While walking, I find myself at a crossroads—literally and figuratively. The bridge over the creek is out. Do I turn back? I could, and in fact, I do. But is that a choice or simply the only available response? Disappointment flickers for a moment, but I let it go. It’s easy to let go when there’s no real alternative. But what about when there is? When do I actually choose, and when am I just following the natural slope of habit, conditioning, and past karma?
A few days ago, I was contemplating awareness itself—the awareness of doing something while doing it. That awareness felt like the thread running through everything, the force that turned an otherwise robotic existence into lived experience. And in that thread of first-person experience, is there free will?
I keep walking, aware of the sensation of movement, the coolness of the air, the shifting weight in my steps. My hand starts to ache. I switch my phone to the other hand. Was that my free will, or just my body acting out of self-preservation? If I override the body’s preference and keep holding the phone in the same hand—now is that free will? Or is that just another conditioned response, the need to exert control, to prove to myself that I have choice?
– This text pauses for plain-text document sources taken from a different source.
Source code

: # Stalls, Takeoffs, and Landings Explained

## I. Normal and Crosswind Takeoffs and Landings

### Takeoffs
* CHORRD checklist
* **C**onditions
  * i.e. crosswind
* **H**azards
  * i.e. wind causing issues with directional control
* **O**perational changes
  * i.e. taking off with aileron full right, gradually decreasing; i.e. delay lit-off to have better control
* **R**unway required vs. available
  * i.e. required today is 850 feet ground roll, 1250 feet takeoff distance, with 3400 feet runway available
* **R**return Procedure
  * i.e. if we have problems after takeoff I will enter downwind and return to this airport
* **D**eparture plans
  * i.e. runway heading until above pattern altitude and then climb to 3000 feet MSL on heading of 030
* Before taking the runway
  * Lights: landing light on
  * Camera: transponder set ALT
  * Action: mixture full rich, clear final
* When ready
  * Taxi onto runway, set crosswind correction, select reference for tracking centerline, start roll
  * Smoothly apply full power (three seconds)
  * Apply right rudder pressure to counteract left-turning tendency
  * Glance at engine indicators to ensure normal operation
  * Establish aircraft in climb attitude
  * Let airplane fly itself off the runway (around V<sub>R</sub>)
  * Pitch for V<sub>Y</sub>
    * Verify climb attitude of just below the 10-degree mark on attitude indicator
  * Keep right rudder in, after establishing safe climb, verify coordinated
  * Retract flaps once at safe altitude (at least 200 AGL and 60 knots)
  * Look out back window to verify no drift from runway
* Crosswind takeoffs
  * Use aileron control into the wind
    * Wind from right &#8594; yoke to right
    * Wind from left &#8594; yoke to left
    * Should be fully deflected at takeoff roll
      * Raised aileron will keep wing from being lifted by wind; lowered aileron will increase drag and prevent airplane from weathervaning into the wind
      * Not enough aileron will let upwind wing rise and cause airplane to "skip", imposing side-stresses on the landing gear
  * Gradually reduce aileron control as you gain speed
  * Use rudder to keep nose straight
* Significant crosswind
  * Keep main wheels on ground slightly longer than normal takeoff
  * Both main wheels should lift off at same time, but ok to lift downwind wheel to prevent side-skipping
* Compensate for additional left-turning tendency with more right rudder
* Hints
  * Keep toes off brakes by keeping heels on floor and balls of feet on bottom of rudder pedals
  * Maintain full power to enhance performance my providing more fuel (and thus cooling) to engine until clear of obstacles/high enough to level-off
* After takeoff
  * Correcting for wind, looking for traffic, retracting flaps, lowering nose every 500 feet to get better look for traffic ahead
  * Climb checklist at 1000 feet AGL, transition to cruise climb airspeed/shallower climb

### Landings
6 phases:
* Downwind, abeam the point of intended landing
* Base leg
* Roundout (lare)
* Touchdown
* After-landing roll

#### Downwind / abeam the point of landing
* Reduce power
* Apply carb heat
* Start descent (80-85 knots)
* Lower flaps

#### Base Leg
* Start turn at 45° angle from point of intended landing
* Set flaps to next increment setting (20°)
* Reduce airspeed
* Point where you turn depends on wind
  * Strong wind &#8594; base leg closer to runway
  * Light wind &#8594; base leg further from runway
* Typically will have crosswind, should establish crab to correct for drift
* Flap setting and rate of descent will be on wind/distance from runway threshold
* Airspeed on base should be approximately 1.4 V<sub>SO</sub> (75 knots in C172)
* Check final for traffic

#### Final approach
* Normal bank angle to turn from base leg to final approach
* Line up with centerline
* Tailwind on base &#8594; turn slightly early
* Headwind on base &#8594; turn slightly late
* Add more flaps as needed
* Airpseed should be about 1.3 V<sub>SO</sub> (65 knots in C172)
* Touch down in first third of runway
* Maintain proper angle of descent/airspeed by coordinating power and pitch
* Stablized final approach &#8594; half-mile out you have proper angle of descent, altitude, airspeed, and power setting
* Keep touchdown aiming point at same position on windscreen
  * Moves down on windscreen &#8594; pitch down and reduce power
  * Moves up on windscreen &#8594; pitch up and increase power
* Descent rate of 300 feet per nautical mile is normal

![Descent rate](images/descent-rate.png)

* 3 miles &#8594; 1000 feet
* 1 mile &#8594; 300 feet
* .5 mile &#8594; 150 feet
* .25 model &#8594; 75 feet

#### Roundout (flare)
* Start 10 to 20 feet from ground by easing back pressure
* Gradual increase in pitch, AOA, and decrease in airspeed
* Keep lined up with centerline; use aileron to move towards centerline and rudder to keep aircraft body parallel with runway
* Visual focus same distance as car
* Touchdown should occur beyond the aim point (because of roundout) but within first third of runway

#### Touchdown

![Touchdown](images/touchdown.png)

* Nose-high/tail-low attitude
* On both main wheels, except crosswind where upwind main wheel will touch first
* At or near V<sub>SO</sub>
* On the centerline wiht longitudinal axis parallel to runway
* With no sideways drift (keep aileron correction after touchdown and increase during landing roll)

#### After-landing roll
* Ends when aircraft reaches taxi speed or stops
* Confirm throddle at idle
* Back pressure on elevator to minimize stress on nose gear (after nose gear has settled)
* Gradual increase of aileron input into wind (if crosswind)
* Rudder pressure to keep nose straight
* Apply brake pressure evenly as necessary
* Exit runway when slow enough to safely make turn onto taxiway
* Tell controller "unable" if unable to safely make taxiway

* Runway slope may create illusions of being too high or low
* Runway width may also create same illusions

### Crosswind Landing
I imagine rings forming around me—the ring of habit, the ring of bodily urges, the ring of desire, the ring of resistance. Each ring influences the next. Each decision seems to arise from the interplay of these forces. Just as in meditation, where the rings of sensation and thought dissolve one by one until what remains is the most prominent awareness, the same is happening here. What is left when all the layers of influence dissolve?
Maybe free will is not about making individual decisions but about the will itself—the force that pushes forward, that drives life toward movement, toward meaning. It is not that I make each choice freely, but that I am propelled by something beyond conditioning, beyond karma, beyond the illusion of control.
And yet, my mind searches—always searching, stretching toward the horizon, reaching beyond itself. Expanding. Returning from duality to a happiness closer to non-duality.
A soccer ball lies in the grass. A football in the street. I notice them without meaning to, drawn into their presence as if by some unseen current. The mind wanders, then returns, gathering itself around this question again.
Is there free will?
Maybe the real question is not whether it exists, but how it feels to live as if it does.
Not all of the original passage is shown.